Would the proposed analysis method be able to handle such a pattern?

In my thoughts, the analyzer would require information that the closure passed to Task.init has already ended after task.value.
However, this information cannot be obtained from just the method signature, so it seems hard.

In fact, I have encountered a similar pattern with NIO's EventLoop.
I believe that the following pattern with EventLoop, similar to the Task pattern above, is also safe.

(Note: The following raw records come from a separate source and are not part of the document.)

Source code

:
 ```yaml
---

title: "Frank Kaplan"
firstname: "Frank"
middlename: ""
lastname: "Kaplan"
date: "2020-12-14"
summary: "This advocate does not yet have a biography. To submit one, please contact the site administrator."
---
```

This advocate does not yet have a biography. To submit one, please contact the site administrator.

func main(eventLoop: any EventLoop) async {
    var x = NS()

    let promise = eventLoop.makePromise(of: Void.self)
    promise.completeWithTask {
        print("use x in task: \(x)")
    }

    await promise.futureResult.get()
    print("use x outside task: \(x)")
}

Is this a correct assumption?
Unfortunately, it seems quite challenging for static analysis in this case, as it requires knowledge about EventLoop.makePromise, EventLoopPromise.completeWithTask, EventLoopPromise.futureResult, and EventLoopFuture.get.